Determining whether the set of motif matches found in your
sequence of interest is meaningful (or at least statistically
significant) is a decades-old problem, and an area of active
research.Twine takes a fairly straight-forward approach to
calculating a "significance score" that will give a first
approximation as to whether the observed number of binding sites
is actually enriched compared to what would be expected in
background sequence, which can be viewed by clicking "Analyze >
Motif Statistics".
The supplementary material to ClusterDraw
(Papatsenko, Bioinformatics 2007) gives a clear explanation
both of determining the expected frequency of a given motif (IUPAC
or matrix), and how to use the binomial distribution to calculate
a P-value for the observed number of binding sites, compared to
what was expected. It's quite well-written, you should read it.
With an IUPAC motif, it's fairly straightforward: Assuming 60%
A/T content, the sequence ACCT would have a frequency of
.3*.2*.2*.3=.0036. If one mismatch is allowed, then each
permutation is calculated (ACCT, NCCT, ANCT,ACNT,ACCN, where NCCT
is ACCT, CCCT, GCCT,and TCCT), duplicates removed, and the
frequency for each sequence summed to determine the cumulative
expected frequency. If multiple IUPAC words were included for a
motif with different lengths, any literal sequence from a longer
motif that completely contains a literal sequence from a shorter
motif is excluded to prevent over-counting.
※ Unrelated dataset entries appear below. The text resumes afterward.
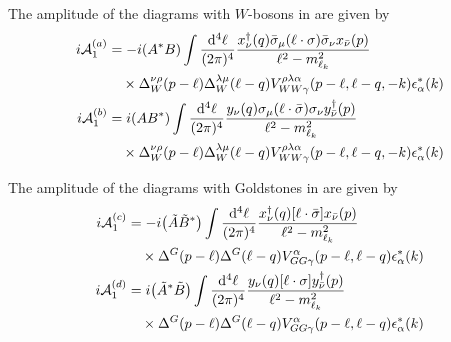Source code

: The amplitude of the diagrams with \(W\)-bosons in  are given by
\begin{align}
	i\mathcal{A}^{(a)}_{1}
	 & =
	-i\qty(A^{*}B)
	\int\frac{\dd[4]{\ell}}{(2\pi)^{4}}
	\frac{x_{\nu}^{\dagger}(q)\bar{\sigma}_{\mu}\qty(\ell\cdot\sigma)\bar{\sigma}_{\nu}x_{\bar{\nu}}(p)}{\ell^{2}-m_{\ell_{k}}^{2}} \\
	 & \quad \times
	\Delta^{\nu\rho}_{W}(p-\ell)
	\Delta^{\lambda\mu}_{W}(\ell-q)
	V^{\rho\lambda\alpha}_{WW\gamma}(p-\ell,\ell-q,-k)
	\epsilon^{*}_{\alpha}(k)
	\notag                                                                                                                     \\
	i\mathcal{A}^{(b)}_{1}
	 & =
	i\qty(AB^{*})
	\int\frac{\dd[4]{\ell}}{(2\pi)^{4}}
	\frac{y_{\nu}(q)\sigma_{\mu}\qty(\ell\cdot\bar{\sigma})\sigma_{\nu}y^{\dagger}_{\bar{\nu}}(p) }{\ell^{2}-m_{\ell_{k}}^{2}}      \\
	 & \quad \times
	\Delta^{\nu\rho}_{W}(p-\ell)
	\Delta^{\lambda\mu}_{W}(\ell-q)
	V^{\rho\lambda\alpha}_{WW\gamma}(p-\ell,\ell-q,-k)
	\epsilon^{*}_{\alpha}(k)
	\notag
\end{align}


The amplitude of the diagrams with Goldstones in  are given by
\begin{align}
	i\mathcal{A}^{(c)}_{1}
	 & =
	-i\qty(\tilde{A}\tilde{B}^{*})
	\int\frac{\dd[4]{\ell}}{(2\pi)^{4}}
	\frac{x_{\nu}^{\dagger}(q)\qty[\ell\cdot\bar{\sigma}]x_{\bar{\nu}}(p)}{\ell^{2}-m_{\ell_{k}}^{2}}
	\\
	 & \quad \times
	\Delta^{G}(p-\ell)
	\Delta^{G}(\ell-q)
	V^{\alpha}_{GG\gamma}(p-\ell,\ell-q)
	\epsilon^{*}_{\alpha}(k)
	\notag          \\
	i\mathcal{A}^{(d)}_{1}
	 & =
	i\qty(\tilde{A}^{*}\tilde{B})
	\int\frac{\dd[4]{\ell}}{(2\pi)^{4}}
	\frac{y_{\nu}(q)\qty[\ell\cdot\sigma]y^{\dagger}_{\bar{\nu}}(p)}{\ell^{2}-m_{\ell_{k}}^{2}}
	\\
	 & \quad \times
	\Delta^{G}(p-\ell)
	\Delta^{G}(\ell-q)
	V^{\alpha}_{GG\gamma}(p-\ell,\ell-q)
	\epsilon^{*}_{\alpha}(k)
	\notag
\end{align}



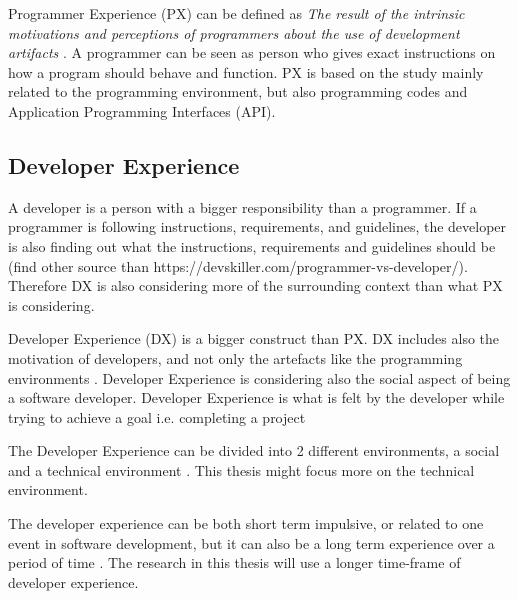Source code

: \documentclass[english, 12pt, a4paper, sci, utf8, a-1b, online]{aaltothesis}
\begin{document}
Programmer Experience (PX) can be defined as \textit{The result of the intrinsic motivations and perceptions of programmers about the use of development artifacts} \citep{programmer-experience}. A programmer can be seen as person who gives exact instructions on how a program should behave and function. PX is based on the study mainly related to the programming environment, but also programming codes and Application Programming Interfaces (API).

\subsection{Developer Experience}

A developer is a person with a bigger responsibility than a programmer. If a programmer is following instructions, requirements, and guidelines, the developer is also finding out what the instructions, requirements and guidelines should be {\color{gray} (find other source than https://devskiller.com/programmer-vs-developer/).} Therefore DX is also considering more of the surrounding context than what PX is considering.

Developer Experience (DX) is a bigger construct than PX. DX includes also the motivation of developers, and not only the artefacts like the programming environments \citep{programmer-experience}. Developer Experience is considering also the social aspect of being a software developer. Developer Experience is what is felt by the developer while trying to achieve a goal i.e. completing a project

The Developer Experience can be divided into 2 different environments, a social and a technical environment \citep{fagerholm-doctoral-thesis}. This thesis might focus more on the technical environment.

The developer experience can be both short term impulsive, or related to one event in software development, but it can also be a long term experience over a period of time \citep{fagerholm-doctoral-thesis}. The research in this thesis will use a longer time-frame of developer experience.
\end{document}
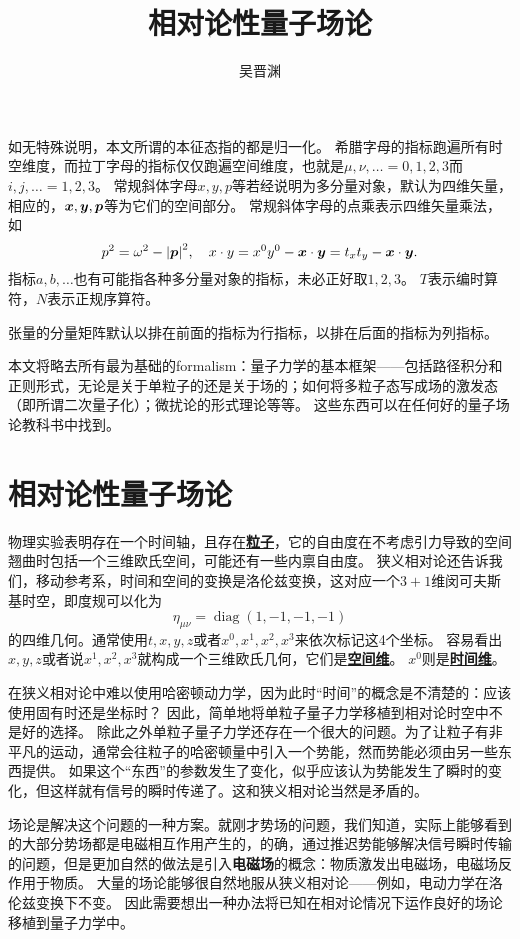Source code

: \documentclass[hyperref, UTF8, a4paper]{ctexbook}
\title{相对论性量子场论}
\author{吴晋渊}
\DeclareMathOperator{\diag}{diag}
\newcommand{\concept}[1]{\underline{\textbf{#1}}}
\renewcommand{\emph}{\textbf}
\begin{document}
\maketitle

\vspace{2em}

如无特殊说明，本文所谓的本征态指的都是归一化。
希腊字母的指标跑遍所有时空维度，而拉丁字母的指标仅仅跑遍空间维度，也就是$\mu, \nu, \ldots = 0, 1, 2, 3$而$i, j, \ldots = 1, 2, 3$。
常规斜体字母$x, y, p$等若经说明为多分量对象，默认为四维矢量，相应的，$\vb*{x}, \vb*{y}, \vb*{p}$等为它们的空间部分。
常规斜体字母的点乘表示四维矢量乘法，如
\[
    p^2 = \omega^2 - \abs{\vb*{p}}^2, \quad x \cdot y = x^0 y^0 - \vb*{x} \cdot \vb*{y} = t_x t_y - \vb*{x} \cdot \vb*{y}.
\]
指标$a,b,\ldots$也有可能指各种多分量对象的指标，未必正好取$1, 2, 3$。
$T$表示编时算符，$N$表示正规序算符。

张量的分量矩阵默认以排在前面的指标为行指标，以排在后面的指标为列指标。

本文将略去所有最为基础的formalism：量子力学的基本框架——包括路径积分和正则形式，无论是关于单粒子的还是关于场的；如何将多粒子态写成场的激发态（即所谓二次量子化）；微扰论的形式理论等等。
这些东西可以在任何好的量子场论教科书中找到。

\part{相对论性量子场论}

物理实验表明存在一个时间轴，且存在\concept{粒子}，它的自由度在不考虑引力导致的空间翘曲时包括一个三维欧氏空间，可能还有一些内禀自由度。
狭义相对论还告诉我们，移动参考系，时间和空间的变换是洛伦兹变换，这对应一个$3+1$维闵可夫斯基时空，即度规可以化为
\[
    \eta_{\mu\nu} = \diag (1, -1, -1, -1)
\]
的四维几何。通常使用$t, x, y, z$或者$x^0, x^1, x^2, x^3$来依次标记这4个坐标。
容易看出$x, y, z$或者说$x^1, x^2, x^3$就构成一个三维欧氏几何，它们是\concept{空间维}。%
$x^0$则是\concept{时间维}。

在狭义相对论中难以使用哈密顿动力学，因为此时“时间”的概念是不清楚的：应该使用固有时还是坐标时？
因此，简单地将单粒子量子力学移植到相对论时空中不是好的选择。
除此之外单粒子量子力学还存在一个很大的问题。为了让粒子有非平凡的运动，通常会往粒子的哈密顿量中引入一个势能，然而势能必须由另一些东西提供。
如果这个“东西”的参数发生了变化，似乎应该认为势能发生了瞬时的变化，但这样就有信号的瞬时传递了。这和狭义相对论当然是矛盾的。

场论是解决这个问题的一种方案。就刚才势场的问题，我们知道，实际上能够看到的大部分势场都是电磁相互作用产生的，的确，通过推迟势能够解决信号瞬时传输的问题，但是更加自然的做法是引入\emph{电磁场}的概念：物质激发出电磁场，电磁场反作用于物质。
大量的场论能够很自然地服从狭义相对论——例如，电动力学在洛伦兹变换下不变。
因此需要想出一种办法将已知在相对论情况下运作良好的场论移植到量子力学中。
\end{document}
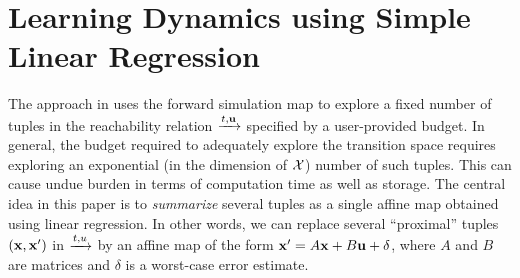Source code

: 




\section{Learning Dynamics using Simple Linear Regression}

The approach in \cite{zutshi2014multiple} uses the forward simulation
map to explore a fixed number of tuples in the reachability relation
$\xrightarrow{t,\mathbf{u}}$ specified by a user-provided budget.  In general, the
budget required to adequately explore the transition space requires
exploring an exponential (in the dimension of $\mathcal{X}$) number
of such tuples. This can cause undue burden in terms of computation
time as well as storage.  The central idea in this paper is to {\em
summarize} several tuples as a single affine map obtained using linear
regression.  In other words, we can replace several ``proximal''
tuples $(\mathbf{x},\mathbf{x}')$ in $\xrightarrow{t,u}$ by an affine map of the form
$\mathbf{x}' = A\mathbf{x} + B\mathbf{u} + \delta$, where $A$ and $B$ are matrices and
$\delta$ is a worst-case error estimate.

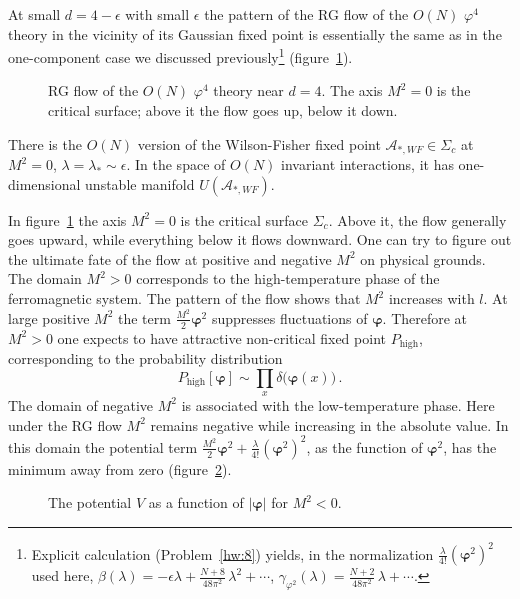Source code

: At small $d=4-\epsilon$ with small $\epsilon$ the pattern of the RG flow of the
$O(N)$ $\varphi^4$ theory in the vicinity of its Gaussian fixed point is
essentially the same as in the one-component case we discussed
previously\footnote{Explicit calculation (Problem~\ref{hw:8}) yields, in the
normalization $\frac\lambda{4!}(\bm{\varphi}^2)^2$ used here,
$\beta(\lambda)=-\epsilon\lambda+\frac{N+8}{48\pi^2}\,\lambda^2+\cdots$,
$\gamma_{\varphi^2}(\lambda)=\frac{N+2}{48\pi^2}\,\lambda+\cdots$.}
(figure~\ref{fig:onflow}).
\begin{figure}[ht]
\centering{}
\caption{RG flow of the $O(N)$ $\varphi^4$ theory near $d=4$. The axis $M^2=0$ is
the critical surface; above it the flow goes up, below it down.}
\label{fig:onflow}
\end{figure}

There is the $O(N)$ version of the Wilson-Fisher fixed point
$\mathcal A_{*,WF}\in\Sigma_c$ at $M^2=0$, $\lambda=\lambda_*\sim\epsilon$. In the
space of $O(N)$ invariant interactions, it has one-dimensional unstable manifold
$U(\mathcal A_{*,WF})$.

In figure~\ref{fig:onflow} the axis $M^2=0$ is the critical surface $\Sigma_c$.
Above it, the flow generally goes upward, while everything below it flows
downward. One can try to figure out the ultimate fate of the flow at positive and
negative $M^2$ on physical grounds. The domain $M^2>0$ corresponds to the
high-temperature phase of the ferromagnetic system. The pattern of the flow shows
that $M^2$ increases with $l$. At large positive $M^2$ the term
$\frac{M^2}2\bm{\varphi}^2$ suppresses fluctuations of $\bm{\varphi}$. Therefore
at $M^2>0$ one expects to have attractive non-critical fixed point
$P_{\text{high}}$, corresponding to the probability distribution
\[
P_{\text{high}}[\bm{\varphi}]\sim\prod_x\delta\bigl(\bm{\varphi}(x)\bigr)\,.
\]
The domain of negative $M^2$ is associated with the low-temperature phase. Here
under the RG flow $M^2$ remains negative while increasing in the absolute value. In
this domain the potential term
$\frac{M^2}2\bm{\varphi}^2+\frac\lambda{4!}(\bm{\varphi}^2)^2$, as the
function of $\bm{\varphi}^2$, has the minimum away from zero
(figure~\ref{fig:mexican}).
\begin{figure}[ht]
\centering{}
\caption{The potential $V$ as a function of $|\bm{\varphi}|$ for $M^2<0$.}
\label{fig:mexican}
\end{figure}

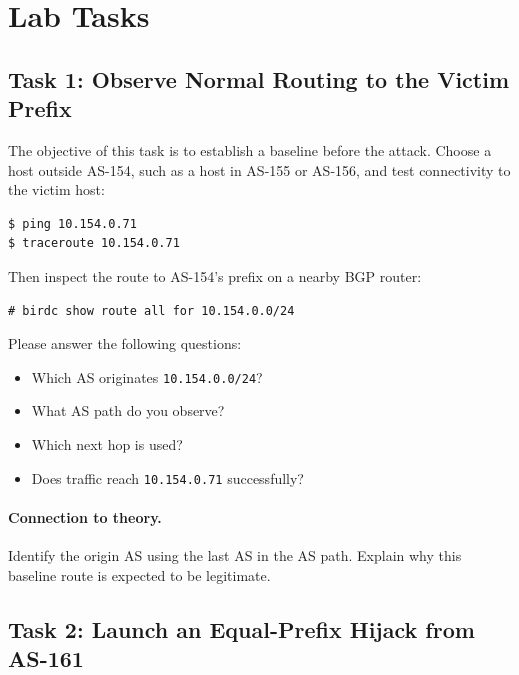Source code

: \section{Lab Tasks}

\subsection{Task 1: Observe Normal Routing to the Victim Prefix}

The objective of this task is to establish a baseline before the attack.
Choose a host outside AS-154, such as a host in AS-155 or AS-156, and test
connectivity to the victim host:

\begin{lstlisting}
$ ping 10.154.0.71
$ traceroute 10.154.0.71
\end{lstlisting}

Then inspect the route to AS-154's prefix on a nearby BGP router:

\begin{lstlisting}
# birdc show route all for 10.154.0.0/24
\end{lstlisting}

Please answer the following questions:

\begin{itemize}[noitemsep]
\item Which AS originates \texttt{10.154.0.0/24}?
\item What AS path do you observe?
\item Which next hop is used?
\item Does traffic reach \texttt{10.154.0.71} successfully?
\end{itemize}

\paragraph{Connection to theory.}
Identify the origin AS using the last AS in the AS path. Explain why this
baseline route is expected to be legitimate.


\subsection{Task 2: Launch an Equal-Prefix Hijack from AS-161}

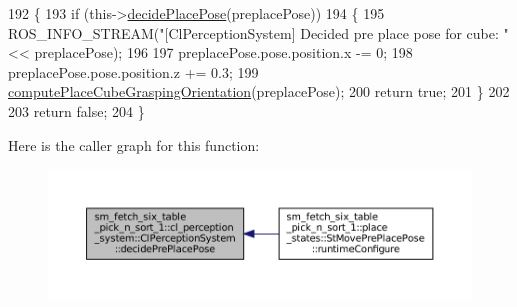 \begin{DoxyCode}
192             \{
193                 \textcolor{keywordflow}{if} (this->\hyperlink{classsm__fetch__six__table__pick__n__sort__1_1_1cl__perception__system_1_1ClPerceptionSystem_a553101516ba25a6a9f293e33b4e90dad}{decidePlacePose}(preplacePose))
194                 \{
195                     ROS\_INFO\_STREAM(\textcolor{stringliteral}{"[ClPerceptionSystem] Decided pre place pose for cube: "} << 
      preplacePose);
196 
197                     preplacePose.pose.position.x -= 0;
198                     preplacePose.pose.position.z += 0.3;
199                     \hyperlink{classsm__fetch__six__table__pick__n__sort__1_1_1cl__perception__system_1_1ClPerceptionSystem_a1689e36f9cb669ec8ec28d69f44f989d}{computePlaceCubeGraspingOrientation}(preplacePose);
200                     \textcolor{keywordflow}{return} \textcolor{keyword}{true};
201                 \}
202 
203                 \textcolor{keywordflow}{return} \textcolor{keyword}{false};
204             \}
\end{DoxyCode}
Here is the caller graph for this function\+:
\nopagebreak
\begin{figure}[H]
\begin{center}
\leavevmode
\includegraphics[width=350pt]{classsm__fetch__six__table__pick__n__sort__1_1_1cl__perception__system_1_1ClPerceptionSystem_ae69404508a52c60784861163701c5fee_icgraph}
\end{center}
\end{figure}
\mbox{\label{classsm__fetch__six__table__pick__n__sort__1_1_1cl__perception__system_1_1ClPerceptionSystem_a99ee4544e986811d5c7ff9dcce552eb0}} 
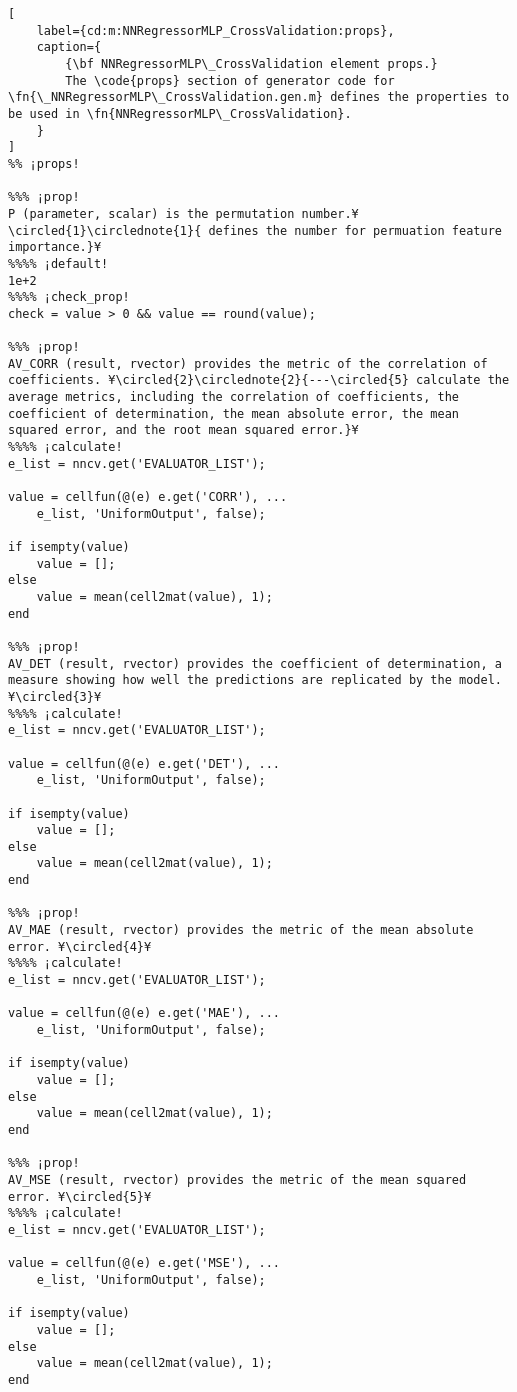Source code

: \documentclass{tufte-handout}
\begin{document}
\begin{lstlisting}[
	label={cd:m:NNRegressorMLP_CrossValidation:props},
	caption={
		{\bf NNRegressorMLP\_CrossValidation element props.}
		The \code{props} section of generator code for \fn{\_NNRegressorMLP\_CrossValidation.gen.m} defines the properties to be used in \fn{NNRegressorMLP\_CrossValidation}.
	}
]
%% ¡props!

%%% ¡prop!
P (parameter, scalar) is the permutation number.¥\circled{1}\circlednote{1}{ defines the number for permuation feature importance.}¥
%%%% ¡default!
1e+2
%%%% ¡check_prop!
check = value > 0 && value == round(value);

%%% ¡prop!
AV_CORR (result, rvector) provides the metric of the correlation of coefficients. ¥\circled{2}\circlednote{2}{---\circled{5} calculate the average metrics, including the correlation of coefficients, the coefficient of determination, the mean absolute error, the mean squared error, and the root mean squared error.}¥
%%%% ¡calculate!
e_list = nncv.get('EVALUATOR_LIST');

value = cellfun(@(e) e.get('CORR'), ...
    e_list, 'UniformOutput', false);

if isempty(value)
    value = [];
else
    value = mean(cell2mat(value), 1);
end

%%% ¡prop!
AV_DET (result, rvector) provides the coefficient of determination, a measure showing how well the predictions are replicated by the model. ¥\circled{3}¥
%%%% ¡calculate!
e_list = nncv.get('EVALUATOR_LIST');

value = cellfun(@(e) e.get('DET'), ...
    e_list, 'UniformOutput', false);

if isempty(value)
    value = [];
else
    value = mean(cell2mat(value), 1);
end

%%% ¡prop!
AV_MAE (result, rvector) provides the metric of the mean absolute error. ¥\circled{4}¥
%%%% ¡calculate!
e_list = nncv.get('EVALUATOR_LIST');

value = cellfun(@(e) e.get('MAE'), ...
    e_list, 'UniformOutput', false);

if isempty(value)
    value = [];
else
    value = mean(cell2mat(value), 1);
end

%%% ¡prop!
AV_MSE (result, rvector) provides the metric of the mean squared error. ¥\circled{5}¥
%%%% ¡calculate!
e_list = nncv.get('EVALUATOR_LIST');

value = cellfun(@(e) e.get('MSE'), ...
    e_list, 'UniformOutput', false);

if isempty(value)
    value = [];
else
    value = mean(cell2mat(value), 1);
end


\end{lstlisting}
\end{document}
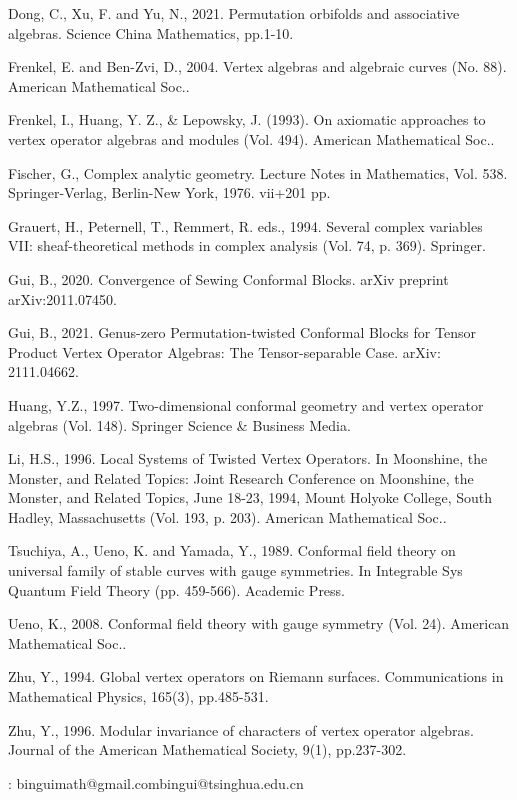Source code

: \documentclass[12pt,a4paper,notitlepage]{article}
\theoremstyle{definition}
\theoremstyle{plain}
\numberwithin{equation}{section}
\begin{document}
\begin{thebibliography}{999999}
Dong, C., Xu, F. and Yu, N., 2021. Permutation orbifolds and associative algebras. Science China Mathematics, pp.1-10.



Frenkel, E. and Ben-Zvi, D., 2004. Vertex algebras and algebraic curves (No. 88). American Mathematical Soc..


Frenkel, I., Huang, Y. Z., \& Lepowsky, J. (1993). On axiomatic approaches to vertex operator algebras and modules (Vol. 494). American Mathematical Soc..




Fischer, G., Complex analytic geometry. Lecture Notes in Mathematics, Vol. 538. Springer-Verlag, Berlin-New York, 1976. vii+201 pp.


Grauert, H., Peternell, T.,  Remmert, R. eds., 1994. Several complex variables VII: sheaf-theoretical methods in complex analysis (Vol. 74, p. 369). Springer.


Gui, B., 2020. Convergence of Sewing Conformal Blocks. arXiv preprint arXiv:2011.07450.


Gui, B., 2021. Genus-zero Permutation-twisted Conformal Blocks for Tensor Product Vertex Operator Algebras: The Tensor-separable Case. arXiv: 2111.04662.



Huang, Y.Z., 1997. Two-dimensional conformal geometry and vertex operator algebras (Vol. 148). Springer Science \& Business Media.

Li, H.S., 1996. Local Systems of Twisted Vertex Operators. In Moonshine, the Monster, and Related Topics: Joint Research Conference on Moonshine, the Monster, and Related Topics, June 18-23, 1994, Mount Holyoke College, South Hadley, Massachusetts (Vol. 193, p. 203). American Mathematical Soc..

Tsuchiya, A., Ueno, K. and Yamada, Y., 1989. Conformal field theory on universal family of stable curves with gauge symmetries. In Integrable Sys Quantum Field Theory (pp. 459-566). Academic Press.

Ueno, K., 2008. Conformal field theory with gauge symmetry (Vol. 24). American Mathematical Soc..


Zhu, Y., 1994. Global vertex operators on Riemann surfaces. Communications in Mathematical Physics, 165(3), pp.485-531.

Zhu, Y., 1996. Modular invariance of characters of vertex operator algebras. Journal of the American Mathematical Society, 9(1), pp.237-302.
		
		
		
		
		
	\end{thebibliography}
	
	: binguimath@gmail.com\qquad bingui@tsinghua.edu.cn
\end{document}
Calculating the expected frequency for matrix matches at a given
threshold requires traversing each of the 4^N sequences, and as
long as the sequence is above the threshold, including it in the
cumulative frequency for the motif. For large motifs with
low-information positions, this can number in the millions (so you
might notice a slight delay after clicking, or you could trim the
matrix).
In either case, higher-order background frequencies can be used
to better reflect random sequence, using a Markov background
chain, 0-3rd order. Twine uses the file format output by a utility
included in the MEME suite.
With both observed and expected number of sites within a given
enhancer counted/calculated, Twine uses the binomial probability
to consider all the different possible combinations of sites that
could give the observed count, and determines where on the
binomial distribution the observed count lies. An important caveat
is mentioned by Papatsenko (2007) about how the binomial
distribution isn't good for overlapping sites (a factor can't
simultaneously occupy both sites at once), so the threshold needs
to be sufficiently stringent to avoid this. Some motifs
essentially always find palindromic sequences, so an optional
filter prevents those duplicates from being counted as "observed".
It turns out that the Poisson distribution does a really good
approximation of the binomial distribution for values commonly
observed, so is included to show this.
In the future, I plan on incorporating other statistical
measures, including Markov Chain Monte Carlo.